Pricing decisions for art-related products is always a sensitive topic. Much of the value of such products are determined by purely the perception of buyers and subjective attributions.

For example, on a super interesting study published in 2016 at the Journal “Psychology of Aesthetics, Creativity, and the Arts”, researchers revealed that the reputation of a gallery, the price and opinions of experts and reference group members have a deep impact on personal taste.

Furthermore, there are also strong moderating factors which may influence the price perception of art-related products. These may include:

  • Involvement with the artist
  • Complexity of composition
  • Skills required for creation
  • Time required for creation
  • Societal context of creation
  • Social value
  • Branding effect
  • Country of origin
  • Artists life cycle

These are simply some examples. The list can be much longer.

But What Happens When The Product Is Not Produced By Humans?

Ever since the development of technology groups, such as Sony CSL, aimed at creating software capable of generating music composition with very little human influence, many pricing questions have appeared.

For example:

How much should AI music cost?

Should it be cheaper than music composed by humans?

Study Description

We at LiveInnovation.org were interested in addressing this question.
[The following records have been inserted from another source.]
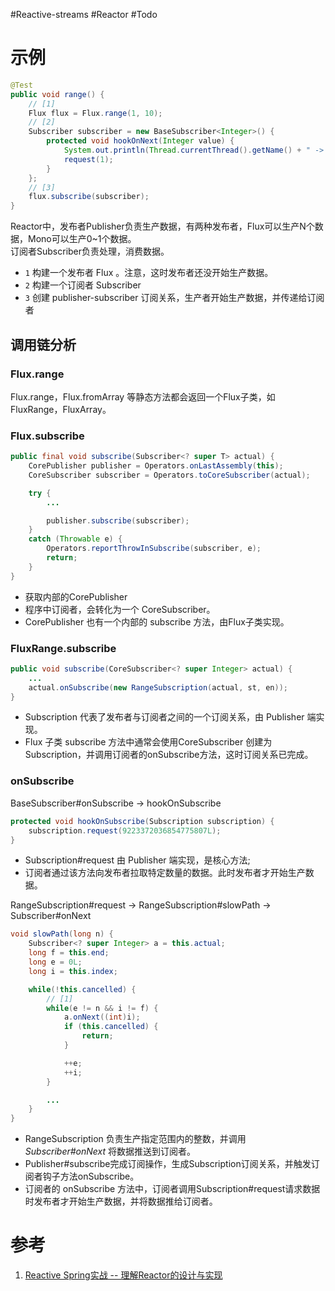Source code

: #Reactive-streams #Reactor #Todo 

# 示例
```java
@Test
public void range() {
    // [1]
    Flux flux = Flux.range(1, 10);
    // [2]
    Subscriber subscriber = new BaseSubscriber<Integer>() {
        protected void hookOnNext(Integer value) {
            System.out.println(Thread.currentThread().getName() + " -> " + value);
            request(1);
        }
    };
    // [3]
    flux.subscribe(subscriber);
}

```

Reactor中，发布者Publisher负责生产数据，有两种发布者，Flux可以生产N个数据，Mono可以生产0~1个数据。  
订阅者Subscriber负责处理，消费数据。  
- `1` 构建一个发布者 Flux 。注意，这时发布者还没开始生产数据。  
- `2` 构建一个订阅者 Subscriber  
- `3` 创建 publisher-subscriber 订阅关系，生产者开始生产数据，并传递给订阅者

## 调用链分析
### Flux.range

Flux.range，Flux.fromArray 等静态方法都会返回一个Flux子类，如 FluxRange，FluxArray。

### Flux.subscribe
```java
public final void subscribe(Subscriber<? super T> actual) {
    CorePublisher publisher = Operators.onLastAssembly(this);
    CoreSubscriber subscriber = Operators.toCoreSubscriber(actual);

    try {
        ...

        publisher.subscribe(subscriber);
    }
    catch (Throwable e) {
        Operators.reportThrowInSubscribe(subscriber, e);
        return;
    }
}
```

- 获取内部的CorePublisher
- 程序中订阅者，会转化为一个 CoreSubscriber。
- CorePublisher 也有一个内部的 subscribe 方法，由Flux子类实现。

### FluxRange.subscribe
```java
public void subscribe(CoreSubscriber<? super Integer> actual) {
    ...
    actual.onSubscribe(new RangeSubscription(actual, st, en));
}
```

- Subscription 代表了发布者与订阅者之间的一个订阅关系，由 Publisher 端实现。  
- Flux 子类 subscribe 方法中通常会使用CoreSubscriber 创建为 Subscription，并调用订阅者的onSubscribe方法，这时订阅关系已完成。

### onSubscribe

BaseSubscriber#onSubscribe -> hookOnSubscribe
```java
protected void hookOnSubscribe(Subscription subscription) {
    subscription.request(9223372036854775807L);
}
```

- Subscription#request 由 Publisher 端实现，是核心方法;
- 订阅者通过该方法向发布者拉取特定数量的数据。此时发布者才开始生产数据。

RangeSubscription#request -> RangeSubscription#slowPath -> Subscriber#onNext

```java
void slowPath(long n) {
    Subscriber<? super Integer> a = this.actual;
    long f = this.end;
    long e = 0L;
    long i = this.index;

    while(!this.cancelled) {
        // [1]
        while(e != n && i != f) {
            a.onNext((int)i);
            if (this.cancelled) {
                return;
            }

            ++e;
            ++i;
        }

        ...
    }
}
```

- RangeSubscription 负责生产指定范围内的整数，并调用 *Subscriber#onNext* 将数据推送到订阅者。
- Publisher#subscribe完成订阅操作，生成Subscription订阅关系，并触发订阅者钩子方法onSubscribe。  
- 订阅者的 onSubscribe 方法中，订阅者调用Subscription#request请求数据时发布者才开始生产数据，并将数据推给订阅者。

# 参考
1. [Reactive Spring实战 -- 理解Reactor的设计与实现 ](https://www.cnblogs.com/binecy/p/14458911.html)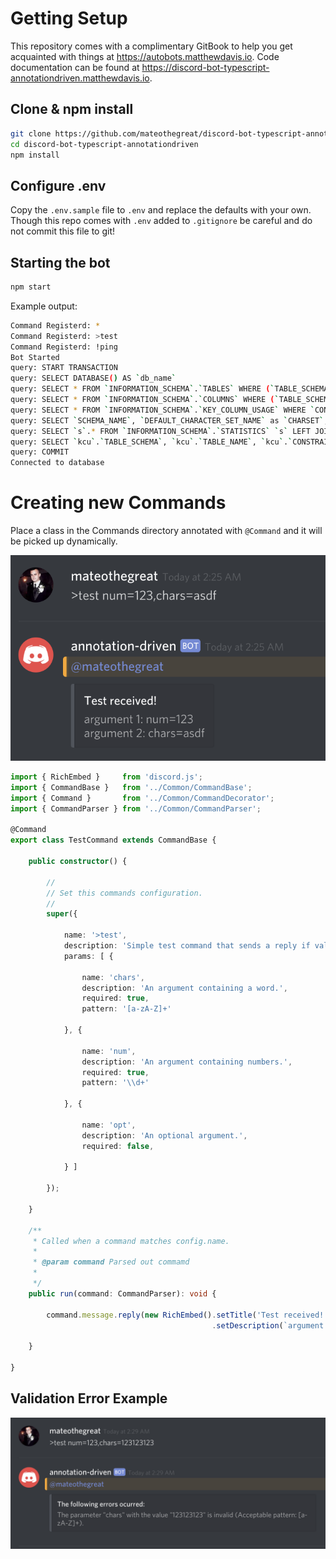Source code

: # Getting Setup
This repository comes with a complimentary GitBook to help you get
acquainted with things at https://autobots.matthewdavis.io.
Code documentation can be found at https://discord-bot-typescript-annotationdriven.matthewdavis.io.

## Clone & npm install
```bash
git clone https://github.com/mateothegreat/discord-bot-typescript-annotationdriven
cd discord-bot-typescript-annotationdriven
npm install
```

## Configure .env
Copy the `.env.sample` file to `.env` and replace the defaults with your own. 
Though this repo comes with `.env` added to `.gitignore` be careful and do not commit this file to git!

## Starting the bot
```bash
npm start
```
Example output:
```bash
Command Registerd: *
Command Registerd: >test
Command Registerd: !ping
Bot Started
query: START TRANSACTION
query: SELECT DATABASE() AS `db_name`
query: SELECT * FROM `INFORMATION_SCHEMA`.`TABLES` WHERE (`TABLE_SCHEMA` = 'mybot' AND `TABLE_NAME` = 'user') OR (`TABLE_SCHEMA` = 'mybot' AND `TABLE_NAME` = 'chat_message')
query: SELECT * FROM `INFORMATION_SCHEMA`.`COLUMNS` WHERE (`TABLE_SCHEMA` = 'mybot' AND `TABLE_NAME` = 'user') OR (`TABLE_SCHEMA` = 'mybot' AND `TABLE_NAME` = 'chat_message')
query: SELECT * FROM `INFORMATION_SCHEMA`.`KEY_COLUMN_USAGE` WHERE `CONSTRAINT_NAME` = 'PRIMARY' AND ((`TABLE_SCHEMA` = 'mybot' AND `TABLE_NAME` = 'user') OR (`TABLE_SCHEMA` = 'mybot' AND `TABLE_NAME` = 'chat_message'))
query: SELECT `SCHEMA_NAME`, `DEFAULT_CHARACTER_SET_NAME` as `CHARSET`, `DEFAULT_COLLATION_NAME` AS `COLLATION` FROM `INFORMATION_SCHEMA`.`SCHEMATA`
query: SELECT `s`.* FROM `INFORMATION_SCHEMA`.`STATISTICS` `s` LEFT JOIN `INFORMATION_SCHEMA`.`REFERENTIAL_CONSTRAINTS` `rc` ON `s`.`INDEX_NAME` = `rc`.`CONSTRAINT_NAME` WHERE ((`s`.`TABLE_SCHEMA` = 'mybot' AND `s`.`TABLE_NAME` = 'user') OR (`s`.`TABLE_SCHEMA` = 'mybot' AND `s`.`TABLE_NAME` = 'chat_message')) AND `s`.`INDEX_NAME` != 'PRIMARY' AND `rc`.`CONSTRAINT_NAME` IS NULL
query: SELECT `kcu`.`TABLE_SCHEMA`, `kcu`.`TABLE_NAME`, `kcu`.`CONSTRAINT_NAME`, `kcu`.`COLUMN_NAME`, `kcu`.`REFERENCED_TABLE_SCHEMA`, `kcu`.`REFERENCED_TABLE_NAME`, `kcu`.`REFERENCED_COLUMN_NAME`, `rc`.`DELETE_RULE` `ON_DELETE`, `rc`.`UPDATE_RULE` `ON_UPDATE` FROM `INFORMATION_SCHEMA`.`KEY_COLUMN_USAGE` `kcu` INNER JOIN `INFORMATION_SCHEMA`.`REFERENTIAL_CONSTRAINTS` `rc` ON `rc`.`constraint_name` = `kcu`.`constraint_name` WHERE (`kcu`.`TABLE_SCHEMA` = 'mybot' AND `kcu`.`TABLE_NAME` = 'user') OR (`kcu`.`TABLE_SCHEMA` = 'mybot' AND `kcu`.`TABLE_NAME` = 'chat_message')
query: COMMIT
Connected to database
```

# Creating new Commands
Place a class in the Commands directory annotated with `@Command` 
and it will be picked up dynamically.

![TestCommand Output](assets/testcommand.png)

```typescript
import { RichEmbed }     from 'discord.js';
import { CommandBase }   from '../Common/CommandBase';
import { Command }       from '../Common/CommandDecorator';
import { CommandParser } from '../Common/CommandParser';

@Command
export class TestCommand extends CommandBase {

    public constructor() {

        //
        // Set this commands configuration.
        //
        super({

            name: '>test',
            description: 'Simple test command that sends a reply if validation succeeds.',
            params: [ {

                name: 'chars',
                description: 'An argument containing a word.',
                required: true,
                pattern: '[a-zA-Z]+'

            }, {

                name: 'num',
                description: 'An argument containing numbers.',
                required: true,
                pattern: '\\d+'

            }, {

                name: 'opt',
                description: 'An optional argument.',
                required: false,

            } ]

        });

    }

    /**
     * Called when a command matches config.name.
     *
     * @param command Parsed out commamd
     *
     */
    public run(command: CommandParser): void {

        command.message.reply(new RichEmbed().setTitle('Test received!')
                                             .setDescription(`argument 1: ${ command.arguments[ 0 ].name }=${ command.arguments[ 0 ].value }\nargument 2: ${ command.arguments[ 1 ].name }=${ command.arguments[ 1 ].value }`));

    }
    
}
```

## Validation Error Example
![TestCommand Output](assets/testcommand-error-validation.png)
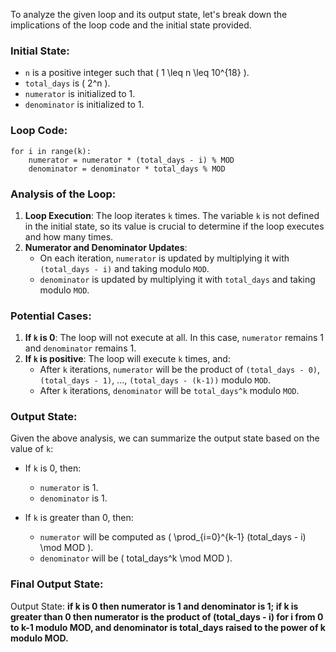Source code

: To analyze the given loop and its output state, let's break down the implications of the loop code and the initial state provided.

### Initial State:
- `n` is a positive integer such that \( 1 \leq n \leq 10^{18} \).
- `total_days` is \( 2^n \).
- `numerator` is initialized to 1.
- `denominator` is initialized to 1.

### Loop Code:
```
for i in range(k):
    numerator = numerator * (total_days - i) % MOD
    denominator = denominator * total_days % MOD
```

### Analysis of the Loop:
1. **Loop Execution**: The loop iterates `k` times. The variable `k` is not defined in the initial state, so its value is crucial to determine if the loop executes and how many times.
2. **Numerator and Denominator Updates**:
   - On each iteration, `numerator` is updated by multiplying it with `(total_days - i)` and taking modulo `MOD`.
   - `denominator` is updated by multiplying it with `total_days` and taking modulo `MOD`.

### Potential Cases:
1. **If `k` is 0**: The loop will not execute at all. In this case, `numerator` remains 1 and `denominator` remains 1.
2. **If `k` is positive**: The loop will execute `k` times, and:
   - After `k` iterations, `numerator` will be the product of `(total_days - 0)`, `(total_days - 1)`, ..., `(total_days - (k-1))` modulo `MOD`.
   - After `k` iterations, `denominator` will be `total_days^k` modulo `MOD`.

### Output State:
Given the above analysis, we can summarize the output state based on the value of `k`:

- If `k` is 0, then:
  - `numerator` is 1.
  - `denominator` is 1.
  
- If `k` is greater than 0, then:
  - `numerator` will be computed as \( \prod_{i=0}^{k-1} (total\_days - i) \mod MOD \).
  - `denominator` will be \( total\_days^k \mod MOD \).

### Final Output State:
Output State: **if k is 0 then numerator is 1 and denominator is 1; if k is greater than 0 then numerator is the product of (total_days - i) for i from 0 to k-1 modulo MOD, and denominator is total_days raised to the power of k modulo MOD.**
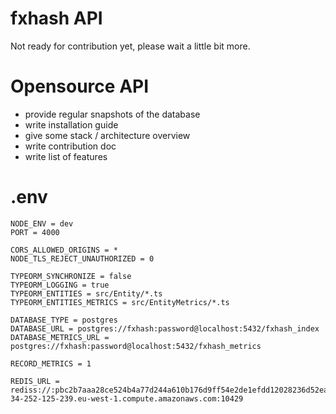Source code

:fxhash API
==========

Not ready for contribution yet, please wait a little bit more.

# Opensource API

* provide regular snapshots of the database
* write installation guide
* give some stack / architecture overview
* write contribution doc
* write list of features


# .env

```shell
NODE_ENV = dev
PORT = 4000

CORS_ALLOWED_ORIGINS = *
NODE_TLS_REJECT_UNAUTHORIZED = 0

TYPEORM_SYNCHRONIZE = false
TYPEORM_LOGGING = true
TYPEORM_ENTITIES = src/Entity/*.ts
TYPEORM_ENTITIES_METRICS = src/EntityMetrics/*.ts

DATABASE_TYPE = postgres
DATABASE_URL = postgres://fxhash:password@localhost:5432/fxhash_index
DATABASE_METRICS_URL = postgres://fxhash:password@localhost:5432/fxhash_metrics

RECORD_METRICS = 1

REDIS_URL = rediss://:pbc2b7aaa28ce524b4a77d244a610b176d9ff54e2de1efdd12028236d52ea1b2f@ec2-34-252-125-239.eu-west-1.compute.amazonaws.com:10429
```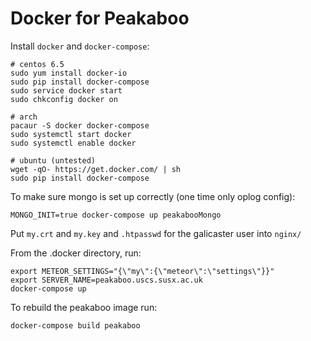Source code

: # Docker for Peakaboo

Install `docker` and `docker-compose`:

```shell
# centos 6.5
sudo yum install docker-io
sudo pip install docker-compose
sudo service docker start
sudo chkconfig docker on

# arch
pacaur -S docker docker-compose
sudo systemctl start docker
sudo systemctl enable docker

# ubuntu (untested)
wget -qO- https://get.docker.com/ | sh
sudo pip install docker-compose
```

To make sure mongo is set up correctly (one time only oplog config):

```shell
MONGO_INIT=true docker-compose up peakabooMongo
```

Put `my.crt` and `my.key` and `.htpasswd` for the galicaster user into `nginx/`

From the .docker directory, run:

```shell
export METEOR_SETTINGS="{\"my\":{\"meteor\":\"settings\"}}"
export SERVER_NAME=peakaboo.uscs.susx.ac.uk
docker-compose up
```

To rebuild the peakaboo image run:

```shell
docker-compose build peakaboo
```
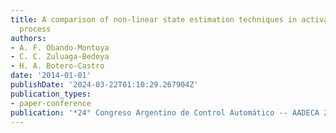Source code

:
 ```yaml
---
title: A comparison of non-linear state estimation techniques in activated sludge
  process
authors:
- A. F. Obando-Montoya
- C. C. Zuluaga-Bedoya
- H. A. Botero-Castro
date: '2014-01-01'
publishDate: '2024-03-22T01:10:29.267904Z'
publication_types:
- paper-conference
publication: '*24° Congreso Argentino de Control Automático -- AADECA 2014*'
---
```

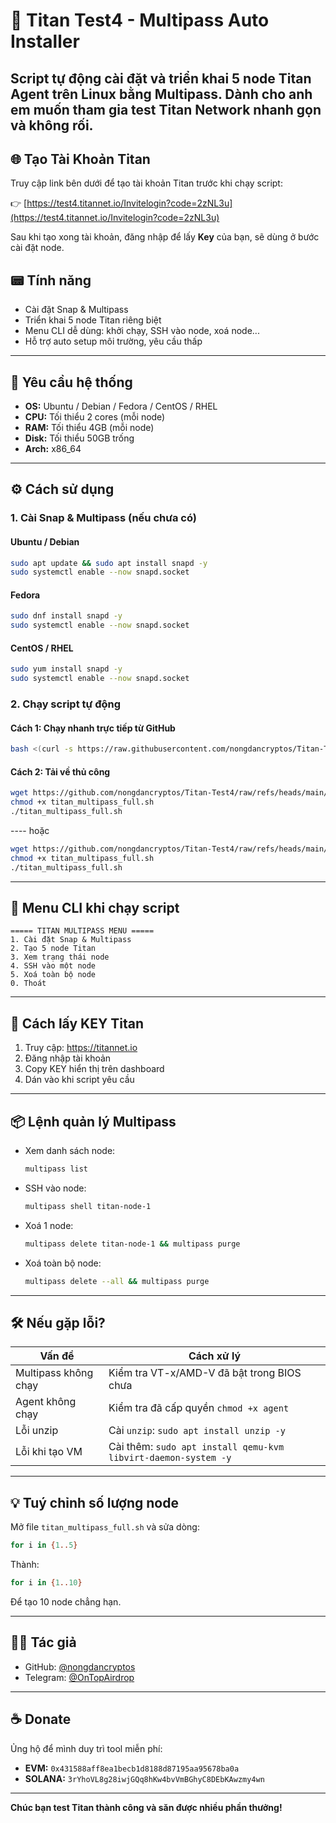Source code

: # 🚀 Titan Test4 - Multipass Auto Installer

Script tự động cài đặt và triển khai **5 node Titan Agent** trên Linux bằng Multipass. Dành cho anh em muốn tham gia test Titan Network nhanh gọn và không rối.
---
## 🌐 Tạo Tài Khoản Titan

Truy cập link bên dưới để tạo tài khoản Titan trước khi chạy script:

👉 [https://test4.titannet.io/Invitelogin?code=2zNL3u](https://test4.titannet.io/Invitelogin?code=2zNL3u)

Sau khi tạo xong tài khoản, đăng nhập để lấy **Key** của bạn, sẽ dùng ở bước cài đặt node.
## 📟 Tính năng

- Cài đặt Snap & Multipass
- Triển khai 5 node Titan riêng biệt
- Menu CLI dễ dùng: khởi chạy, SSH vào node, xoá node...
- Hỗ trợ auto setup môi trường, yêu cầu thấp

---

## 📌 Yêu cầu hệ thống

- **OS:** Ubuntu / Debian / Fedora / CentOS / RHEL
- **CPU:** Tối thiểu 2 cores (mỗi node)
- **RAM:** Tối thiểu 4GB (mỗi node)
- **Disk:** Tối thiểu 50GB trống
- **Arch:** x86_64

---

## ⚙️ Cách sử dụng

### 1. Cài Snap & Multipass (nếu chưa có)

#### Ubuntu / Debian

```bash
sudo apt update && sudo apt install snapd -y
sudo systemctl enable --now snapd.socket
```

#### Fedora

```bash
sudo dnf install snapd -y
sudo systemctl enable --now snapd.socket
```

#### CentOS / RHEL

```bash
sudo yum install snapd -y
sudo systemctl enable --now snapd.socket
```

### 2. Chạy script tự động

#### Cách 1: Chạy nhanh trực tiếp từ GitHub

```bash
bash <(curl -s https://raw.githubusercontent.com/nongdancryptos/Titan-Test4/main/titan_multipass_full.sh)
```

#### Cách 2: Tải về thủ công

```bash
wget https://github.com/nongdancryptos/Titan-Test4/raw/refs/heads/main/titan_multipass_full.sh
chmod +x titan_multipass_full.sh
./titan_multipass_full.sh
```
---- hoặc
```bash
wget https://github.com/nongdancryptos/Titan-Test4/raw/refs/heads/main/titanproxy.sh
chmod +x titan_multipass_full.sh
./titan_multipass_full.sh
```

---

## 🧹 Menu CLI khi chạy script

```
===== TITAN MULTIPASS MENU =====
1. Cài đặt Snap & Multipass
2. Tạo 5 node Titan
3. Xem trạng thái node
4. SSH vào một node
5. Xoá toàn bộ node
0. Thoát
```

---

## 🔑 Cách lấy KEY Titan

1. Truy cập: https://titannet.io  
2. Đăng nhập tài khoản
3. Copy KEY hiển thị trên dashboard
4. Dán vào khi script yêu cầu

---

## 📦 Lệnh quản lý Multipass

- Xem danh sách node:
  ```bash
  multipass list
  ```

- SSH vào node:
  ```bash
  multipass shell titan-node-1
  ```

- Xoá 1 node:
  ```bash
  multipass delete titan-node-1 && multipass purge
  ```

- Xoá toàn bộ node:
  ```bash
  multipass delete --all && multipass purge
  ```

---

## 🛠️ Nếu gặp lỗi?

| Vấn đề | Cách xử lý |
|--------|------------|
| Multipass không chạy | Kiểm tra VT-x/AMD-V đã bật trong BIOS chưa |
| Agent không chạy | Kiểm tra đã cấp quyền `chmod +x agent` |
| Lỗi unzip | Cài `unzip`: `sudo apt install unzip -y` |
| Lỗi khi tạo VM | Cài thêm: `sudo apt install qemu-kvm libvirt-daemon-system -y` |

---

## 💡 Tuý chỉnh số lượng node

Mở file `titan_multipass_full.sh` và sửa dòng:

```bash
for i in {1..5}
```

Thành:

```bash
for i in {1..10}
```

Để tạo 10 node chẳng hạn.

---

## 🧑‍💻 Tác giả

- GitHub: [@nongdancryptos](https://github.com/nongdancryptos)
- Telegram: [@OnTopAirdrop](https://t.me/OnTopAirdrop)

---

## ☕ Donate

Ủng hộ để mình duy trì tool miễn phí:

- **EVM:** `0x431588aff8ea1becb1d8188d87195aa95678ba0a`
- **SOLANA:** `3rYhoVL8g28iwjGQq8hKw4bvVmBGhyC8DEbKAwzmy4wn`

---

**Chúc bạn test Titan thành công và săn được nhiều phần thưởng!**
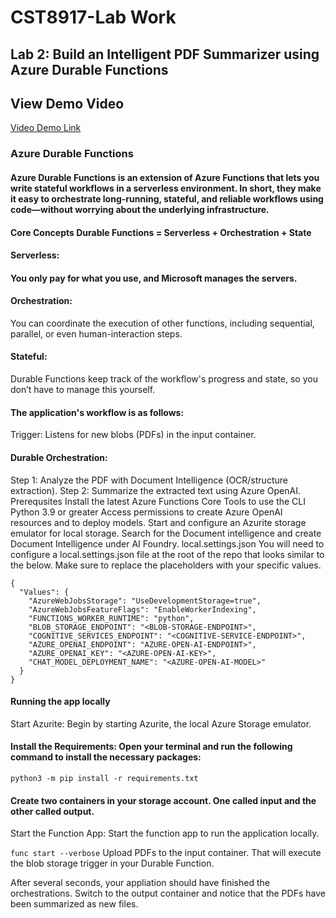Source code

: # CST8917-Lab Work
## Lab 2: Build an Intelligent PDF Summarizer using Azure Durable Functions
## View Demo Video
[Video Demo Link ](https://www.youtube.com/watch?v=v4vDoacWnQM)

### Azure Durable Functions
#### Azure Durable Functions is an extension of Azure Functions that lets you write stateful workflows in a serverless environment. In short, they make it easy to orchestrate long-running, stateful, and reliable workflows using code—without worrying about the underlying infrastructure.

#### Core Concepts Durable Functions = Serverless + Orchestration + State

#### Serverless: 
#### You only pay for what you use, and Microsoft manages the servers.

#### Orchestration: 
You can coordinate the execution of other functions, including sequential, parallel, or even human-interaction steps.

#### Stateful:
 Durable Functions keep track of the workflow's progress and state, so you don’t have to manage this yourself.

#### The application's workflow is as follows:

Trigger: Listens for new blobs (PDFs) in the input container.

#### Durable Orchestration:

Step 1: Analyze the PDF with Document Intelligence (OCR/structure extraction).
Step 2: Summarize the extracted text using Azure OpenAI.
Prerequsites
Install the latest Azure Functions Core Tools to use the CLI
Python 3.9 or greater
Access permissions to create Azure OpenAI resources and to deploy models.
Start and configure an Azurite storage emulator for local storage.
Search for the Document intelligence and create Document Intelligence under AI Foundry.
local.settings.json
You will need to configure a local.settings.json file at the root of the repo that looks similar to the below. Make sure to replace the placeholders with your specific values.
```
{
  "Values": {
    "AzureWebJobsStorage": "UseDevelopmentStorage=true",
    "AzureWebJobsFeatureFlags": "EnableWorkerIndexing",
    "FUNCTIONS_WORKER_RUNTIME": "python",
    "BLOB_STORAGE_ENDPOINT": "<BLOB-STORAGE-ENDPOINT>",
    "COGNITIVE_SERVICES_ENDPOINT": "<COGNITIVE-SERVICE-ENDPOINT>",
    "AZURE_OPENAI_ENDPOINT": "AZURE-OPEN-AI-ENDPOINT>",
    "AZURE_OPENAI_KEY": "<AZURE-OPEN-AI-KEY>",
    "CHAT_MODEL_DEPLOYMENT_NAME": "<AZURE-OPEN-AI-MODEL>"
  }
}
```
#### Running the app locally
Start Azurite: Begin by starting Azurite, the local Azure Storage emulator.

#### Install the Requirements: Open your terminal and run the following command to install the necessary packages:

```python3 -m pip install -r requirements.txt```
#### Create two containers in your storage account. One called input and the other called output.

Start the Function App: Start the function app to run the application locally.

``` func start --verbose ```
Upload PDFs to the input container. That will execute the blob storage trigger in your Durable Function.

After several seconds, your appliation should have finished the orchestrations. Switch to the output container and notice that the PDFs have been summarized as new files.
As part of a permanent structured online survey, with the intent of understanding listeners’ perceptions towards music produced by artificial intelligence (AI), we have exclusively analyzed the perceptions of German. The study can be found here.


PARTICIPATE: Help us at LiveInnovation.org to understand deeper the phenomena of Music and Artificial Intelligence by answering our survey on the topic!


What Did We Find?

The study revealed extremely interesting findings of the current perception of 260 German listeners towards music produced by AI.

Regarding price, the most revealing is that:

41.75% of respondents believe that music produced by AI should be cheaper than music composed by humans.

Moreover:

71.36% of respondents believe record labels should clearly state if songs have been composed by AI or by humans.

How Will Listeners Have Control Over Who Composed Songs?

One of the key issue of pricing for products produced by Ai is that keeping control will simply be impossible. Listeners will have to simply have to trust producers and record labels.

Potentially the lack of credibility towards music composition can have a negative effect, leading listeners to trust less songwriters.

I believe that the moment a listener questions the validity of a composition, the song or album has already lost much of its value for the audience.

For an industry that suffers already with lack of revenue streams and a paradigm shift to becoming purely service driven, listeners considering paying even less for AI music may represent a potential future threat.

Will the solution simply be to forget music selling or streaming a revenue stream and focus merely on live performances?